**Input records**:
========================================

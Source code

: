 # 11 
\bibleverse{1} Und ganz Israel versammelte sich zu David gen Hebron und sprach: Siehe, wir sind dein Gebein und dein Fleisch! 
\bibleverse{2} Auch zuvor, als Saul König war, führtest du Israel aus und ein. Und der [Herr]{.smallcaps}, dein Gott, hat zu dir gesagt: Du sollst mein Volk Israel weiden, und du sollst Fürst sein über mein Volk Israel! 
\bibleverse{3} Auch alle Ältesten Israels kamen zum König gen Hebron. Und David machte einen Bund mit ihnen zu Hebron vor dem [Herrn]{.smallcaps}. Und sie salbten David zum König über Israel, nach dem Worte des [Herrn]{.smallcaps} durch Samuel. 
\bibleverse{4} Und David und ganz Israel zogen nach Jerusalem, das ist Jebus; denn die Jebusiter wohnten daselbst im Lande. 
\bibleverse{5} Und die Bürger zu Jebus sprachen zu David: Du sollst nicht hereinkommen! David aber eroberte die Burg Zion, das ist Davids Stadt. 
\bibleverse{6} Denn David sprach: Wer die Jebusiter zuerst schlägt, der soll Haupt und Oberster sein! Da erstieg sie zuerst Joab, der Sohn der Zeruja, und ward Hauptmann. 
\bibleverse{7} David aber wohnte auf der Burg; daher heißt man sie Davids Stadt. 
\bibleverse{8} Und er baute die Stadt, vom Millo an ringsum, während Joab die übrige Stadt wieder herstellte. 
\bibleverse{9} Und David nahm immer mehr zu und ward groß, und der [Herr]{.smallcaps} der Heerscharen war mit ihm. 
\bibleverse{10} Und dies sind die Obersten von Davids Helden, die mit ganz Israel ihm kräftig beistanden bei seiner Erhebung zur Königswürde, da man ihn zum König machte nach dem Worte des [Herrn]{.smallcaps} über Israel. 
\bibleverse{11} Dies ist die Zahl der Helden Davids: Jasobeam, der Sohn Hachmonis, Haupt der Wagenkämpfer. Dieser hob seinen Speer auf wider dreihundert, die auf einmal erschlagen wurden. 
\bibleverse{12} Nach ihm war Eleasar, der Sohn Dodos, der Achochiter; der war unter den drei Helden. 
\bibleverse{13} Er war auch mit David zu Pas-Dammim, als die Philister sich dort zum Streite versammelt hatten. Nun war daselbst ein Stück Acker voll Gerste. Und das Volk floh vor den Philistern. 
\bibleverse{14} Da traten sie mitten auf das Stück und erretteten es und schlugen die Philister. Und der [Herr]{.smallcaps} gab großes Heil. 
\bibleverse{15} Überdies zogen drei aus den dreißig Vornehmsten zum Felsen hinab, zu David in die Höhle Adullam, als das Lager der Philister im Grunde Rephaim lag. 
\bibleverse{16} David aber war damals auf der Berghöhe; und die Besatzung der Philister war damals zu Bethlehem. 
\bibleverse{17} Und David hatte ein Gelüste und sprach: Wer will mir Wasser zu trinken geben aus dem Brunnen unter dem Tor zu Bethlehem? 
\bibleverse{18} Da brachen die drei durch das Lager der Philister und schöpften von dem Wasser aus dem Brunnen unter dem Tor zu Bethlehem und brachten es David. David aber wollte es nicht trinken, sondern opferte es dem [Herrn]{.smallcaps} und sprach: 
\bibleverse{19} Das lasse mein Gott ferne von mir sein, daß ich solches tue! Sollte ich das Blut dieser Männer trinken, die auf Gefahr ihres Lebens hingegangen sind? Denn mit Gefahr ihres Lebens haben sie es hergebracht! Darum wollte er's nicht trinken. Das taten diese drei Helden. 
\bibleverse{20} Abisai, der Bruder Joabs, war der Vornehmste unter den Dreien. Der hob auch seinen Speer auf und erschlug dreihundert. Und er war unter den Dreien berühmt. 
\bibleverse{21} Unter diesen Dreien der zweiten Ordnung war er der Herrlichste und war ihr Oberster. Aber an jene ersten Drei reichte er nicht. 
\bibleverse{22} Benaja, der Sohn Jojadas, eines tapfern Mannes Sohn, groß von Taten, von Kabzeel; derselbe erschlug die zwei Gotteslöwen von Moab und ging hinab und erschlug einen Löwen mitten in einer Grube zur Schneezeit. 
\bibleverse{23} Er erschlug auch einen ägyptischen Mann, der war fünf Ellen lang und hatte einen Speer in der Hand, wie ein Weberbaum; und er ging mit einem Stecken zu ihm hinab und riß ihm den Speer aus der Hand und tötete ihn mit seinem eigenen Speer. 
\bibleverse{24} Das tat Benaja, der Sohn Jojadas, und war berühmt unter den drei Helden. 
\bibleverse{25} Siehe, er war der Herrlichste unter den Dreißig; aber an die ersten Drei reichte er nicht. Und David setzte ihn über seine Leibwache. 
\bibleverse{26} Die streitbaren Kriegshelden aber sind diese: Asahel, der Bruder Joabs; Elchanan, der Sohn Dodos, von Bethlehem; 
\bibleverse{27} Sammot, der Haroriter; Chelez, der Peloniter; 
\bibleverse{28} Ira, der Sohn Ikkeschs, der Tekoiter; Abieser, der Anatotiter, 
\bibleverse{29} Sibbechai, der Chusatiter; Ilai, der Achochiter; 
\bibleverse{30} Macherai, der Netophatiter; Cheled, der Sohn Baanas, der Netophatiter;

========================================

**Exercise objective**: All lines in the entries above that hold the word "sollst" need to be copied.

**Result for this exercise**:
\bibleverse{2} Auch zuvor, als Saul König war, führtest du Israel aus und ein. Und der [Herr]{.smallcaps}, dein Gott, hat zu dir gesagt: Du sollst mein Volk Israel weiden, und du sollst Fürst sein über mein Volk Israel! 
\bibleverse{5} Und die Bürger zu Jebus sprachen zu David: Du sollst nicht hereinkommen! David aber eroberte die Burg Zion, das ist Davids Stadt. 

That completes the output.